● **Problem to work on**
Would you copy every record exactly as it stands and drop the pictures?

● **Supplied material**
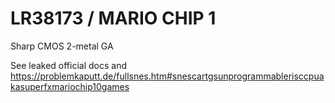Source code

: # LR38173 / MARIO CHIP 1

Sharp CMOS 2-metal GA

See leaked official docs and https://problemkaputt.de/fullsnes.htm#snescartgsunprogrammablerisccpuakasuperfxmariochip10games
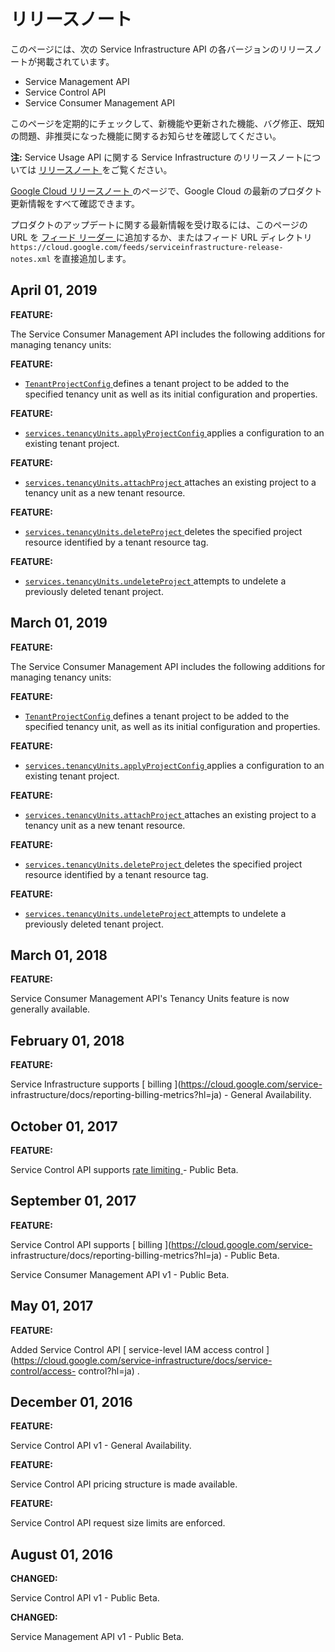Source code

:#  リリースノート

このページには、次の Service Infrastructure API の各バージョンのリリースノートが掲載されています。

  * Service Management API 
  * Service Control API 
  * Service Consumer Management API 

このページを定期的にチェックして、新機能や更新された機能、バグ修正、既知の問題、非推奨になった機能に関するお知らせを確認してください。

**注:** Service Usage API に関する Service Infrastructure のリリースノートについては [ リリースノート
](https://cloud.google.com/service-usage/docs/release-notes?hl=ja) をご覧ください。

[ Google Cloud リリースノート ](https://cloud.google.com/release-notes?hl=ja)
のページで、Google Cloud の最新のプロダクト更新情報をすべて確認できます。

プロダクトのアップデートに関する最新情報を受け取るには、このページの URL を [ フィード リーダー
](https://wikipedia.org/wiki/Comparison_of_feed_aggregators) に追加するか、またはフィード
URL ディレクトリ ` https://cloud.google.com/feeds/serviceinfrastructure-release-
notes.xml ` を直接追加します。

##  April 01, 2019

**FEATURE:**

The Service Consumer Management API includes the following additions for
managing tenancy units:

**FEATURE:**

  * [ ` TenantProjectConfig ` ](https://cloud.google.com/service-infrastructure/docs/service-consumer-management/reference/rest/v1/TenantProjectConfig?hl=ja) defines a tenant project to be added to the specified tenancy unit as well as its initial configuration and properties. 

**FEATURE:**

  * [ ` services.tenancyUnits.applyProjectConfig ` ](https://cloud.google.com/service-infrastructure/docs/service-consumer-management/reference/rest/v1/services.tenancyUnits/applyProjectConfig?hl=ja) applies a configuration to an existing tenant project. 

**FEATURE:**

  * [ ` services.tenancyUnits.attachProject ` ](https://cloud.google.com/service-infrastructure/docs/service-consumer-management/reference/rest/v1/services.tenancyUnits/attachProject?hl=ja) attaches an existing project to a tenancy unit as a new tenant resource. 

**FEATURE:**

  * [ ` services.tenancyUnits.deleteProject ` ](https://cloud.google.com/service-infrastructure/docs/service-consumer-management/reference/rest/v1/services.tenancyUnits/deleteProject?hl=ja) deletes the specified project resource identified by a tenant resource tag. 

**FEATURE:**

  * [ ` services.tenancyUnits.undeleteProject ` ](https://cloud.google.com/service-infrastructure/docs/service-consumer-management/reference/rest/v1/services.tenancyUnits/undeleteProject?hl=ja) attempts to undelete a previously deleted tenant project. 

##  March 01, 2019

**FEATURE:**

The Service Consumer Management API includes the following additions for
managing tenancy units:

**FEATURE:**

  * [ ` TenantProjectConfig ` ](https://cloud.google.com/service-infrastructure/docs/service-consumer-management/reference/rest/v1/TenantProjectConfig?hl=ja) defines a tenant project to be added to the specified tenancy unit, as well as its initial configuration and properties. 

**FEATURE:**

  * [ ` services.tenancyUnits.applyProjectConfig ` ](https://cloud.google.com/service-infrastructure/docs/service-consumer-management/reference/rest/v1/services.tenancyUnits/applyProjectConfig?hl=ja) applies a configuration to an existing tenant project. 

**FEATURE:**

  * [ ` services.tenancyUnits.attachProject ` ](https://cloud.google.com/service-infrastructure/docs/service-consumer-management/reference/rest/v1/services.tenancyUnits/attachProject?hl=ja) attaches an existing project to a tenancy unit as a new tenant resource. 

**FEATURE:**

  * [ ` services.tenancyUnits.deleteProject ` ](https://cloud.google.com/service-infrastructure/docs/service-consumer-management/reference/rest/v1/services.tenancyUnits/deleteProject?hl=ja) deletes the specified project resource identified by a tenant resource tag. 

**FEATURE:**

  * [ ` services.tenancyUnits.undeleteProject ` ](https://cloud.google.com/service-infrastructure/docs/service-consumer-management/reference/rest/v1/services.tenancyUnits/undeleteProject?hl=ja) attempts to undelete a previously deleted tenant project. 

##  March 01, 2018

**FEATURE:**

Service Consumer Management API's Tenancy Units feature is now generally
available.

##  February 01, 2018

**FEATURE:**

Service Infrastructure supports [ billing ](https://cloud.google.com/service-
infrastructure/docs/reporting-billing-metrics?hl=ja) \- General Availability.

##  October 01, 2017

**FEATURE:**

Service Control API supports [ rate limiting
](https://cloud.google.com/service-infrastructure/docs/rate-limiting?hl=ja) \-
Public Beta.

##  September 01, 2017

**FEATURE:**

Service Control API supports [ billing ](https://cloud.google.com/service-
infrastructure/docs/reporting-billing-metrics?hl=ja) \- Public Beta.

Service Consumer Management API v1 - Public Beta.

##  May 01, 2017

**FEATURE:**

Added Service Control API [ service-level IAM access control
](https://cloud.google.com/service-infrastructure/docs/service-control/access-
control?hl=ja) .

##  December 01, 2016

**FEATURE:**

Service Control API v1 - General Availability.

**FEATURE:**

Service Control API pricing structure is made available.

**FEATURE:**

Service Control API request size limits are enforced.

##  August 01, 2016

**CHANGED:**

Service Control API v1 - Public Beta.

**CHANGED:**

Service Management API v1 - Public Beta.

● **Result of the task**
Source code

: # LR38173 / MARIO CHIP 1

Sharp CMOS 2-metal GA

See leaked official docs and https://problemkaputt.de/fullsnes.htm#snescartgsunprogrammablerisccpuakasuperfxmariochip10games
Source code

:#  リリースノート

このページには、次の Service Infrastructure API の各バージョンのリリースノートが掲載されています。

  * Service Management API 
  * Service Control API 
  * Service Consumer Management API 

このページを定期的にチェックして、新機能や更新された機能、バグ修正、既知の問題、非推奨になった機能に関するお知らせを確認してください。

**注:** Service Usage API に関する Service Infrastructure のリリースノートについては [ リリースノート
](https://cloud.google.com/service-usage/docs/release-notes?hl=ja) をご覧ください。

[ Google Cloud リリースノート ](https://cloud.google.com/release-notes?hl=ja)
のページで、Google Cloud の最新のプロダクト更新情報をすべて確認できます。

プロダクトのアップデートに関する最新情報を受け取るには、このページの URL を [ フィード リーダー
](https://wikipedia.org/wiki/Comparison_of_feed_aggregators) に追加するか、またはフィード
URL ディレクトリ ` https://cloud.google.com/feeds/serviceinfrastructure-release-
notes.xml ` を直接追加します。

##  April 01, 2019

**FEATURE:**

The Service Consumer Management API includes the following additions for
managing tenancy units:

**FEATURE:**

  * [ ` TenantProjectConfig ` ](https://cloud.google.com/service-infrastructure/docs/service-consumer-management/reference/rest/v1/TenantProjectConfig?hl=ja) defines a tenant project to be added to the specified tenancy unit as well as its initial configuration and properties. 

**FEATURE:**

  * [ ` services.tenancyUnits.applyProjectConfig ` ](https://cloud.google.com/service-infrastructure/docs/service-consumer-management/reference/rest/v1/services.tenancyUnits/applyProjectConfig?hl=ja) applies a configuration to an existing tenant project. 

**FEATURE:**

  * [ ` services.tenancyUnits.attachProject ` ](https://cloud.google.com/service-infrastructure/docs/service-consumer-management/reference/rest/v1/services.tenancyUnits/attachProject?hl=ja) attaches an existing project to a tenancy unit as a new tenant resource. 

**FEATURE:**

  * [ ` services.tenancyUnits.deleteProject ` ](https://cloud.google.com/service-infrastructure/docs/service-consumer-management/reference/rest/v1/services.tenancyUnits/deleteProject?hl=ja) deletes the specified project resource identified by a tenant resource tag. 

**FEATURE:**

  * [ ` services.tenancyUnits.undeleteProject ` ](https://cloud.google.com/service-infrastructure/docs/service-consumer-management/reference/rest/v1/services.tenancyUnits/undeleteProject?hl=ja) attempts to undelete a previously deleted tenant project. 

##  March 01, 2019

**FEATURE:**

The Service Consumer Management API includes the following additions for
managing tenancy units:

**FEATURE:**

  * [ ` TenantProjectConfig ` ](https://cloud.google.com/service-infrastructure/docs/service-consumer-management/reference/rest/v1/TenantProjectConfig?hl=ja) defines a tenant project to be added to the specified tenancy unit, as well as its initial configuration and properties. 

**FEATURE:**

  * [ ` services.tenancyUnits.applyProjectConfig ` ](https://cloud.google.com/service-infrastructure/docs/service-consumer-management/reference/rest/v1/services.tenancyUnits/applyProjectConfig?hl=ja) applies a configuration to an existing tenant project. 

**FEATURE:**

  * [ ` services.tenancyUnits.attachProject ` ](https://cloud.google.com/service-infrastructure/docs/service-consumer-management/reference/rest/v1/services.tenancyUnits/attachProject?hl=ja) attaches an existing project to a tenancy unit as a new tenant resource. 

**FEATURE:**

  * [ ` services.tenancyUnits.deleteProject ` ](https://cloud.google.com/service-infrastructure/docs/service-consumer-management/reference/rest/v1/services.tenancyUnits/deleteProject?hl=ja) deletes the specified project resource identified by a tenant resource tag. 

**FEATURE:**

  * [ ` services.tenancyUnits.undeleteProject ` ](https://cloud.google.com/service-infrastructure/docs/service-consumer-management/reference/rest/v1/services.tenancyUnits/undeleteProject?hl=ja) attempts to undelete a previously deleted tenant project. 

##  March 01, 2018

**FEATURE:**

Service Consumer Management API's Tenancy Units feature is now generally
available.

##  February 01, 2018

**FEATURE:**

Service Infrastructure supports [ billing ](https://cloud.google.com/service-
infrastructure/docs/reporting-billing-metrics?hl=ja) \- General Availability.

##  October 01, 2017

**FEATURE:**

Service Control API supports [ rate limiting
](https://cloud.google.com/service-infrastructure/docs/rate-limiting?hl=ja) \-
Public Beta.

##  September 01, 2017

**FEATURE:**

Service Control API supports [ billing ](https://cloud.google.com/service-
infrastructure/docs/reporting-billing-metrics?hl=ja) \- Public Beta.

Service Consumer Management API v1 - Public Beta.

##  May 01, 2017

**FEATURE:**

Added Service Control API [ service-level IAM access control
](https://cloud.google.com/service-infrastructure/docs/service-control/access-
control?hl=ja) .

##  December 01, 2016

**FEATURE:**

Service Control API v1 - General Availability.

**FEATURE:**

Service Control API pricing structure is made available.

**FEATURE:**

Service Control API request size limits are enforced.

##  August 01, 2016

**CHANGED:**

Service Control API v1 - Public Beta.

**CHANGED:**

Service Management API v1 - Public Beta.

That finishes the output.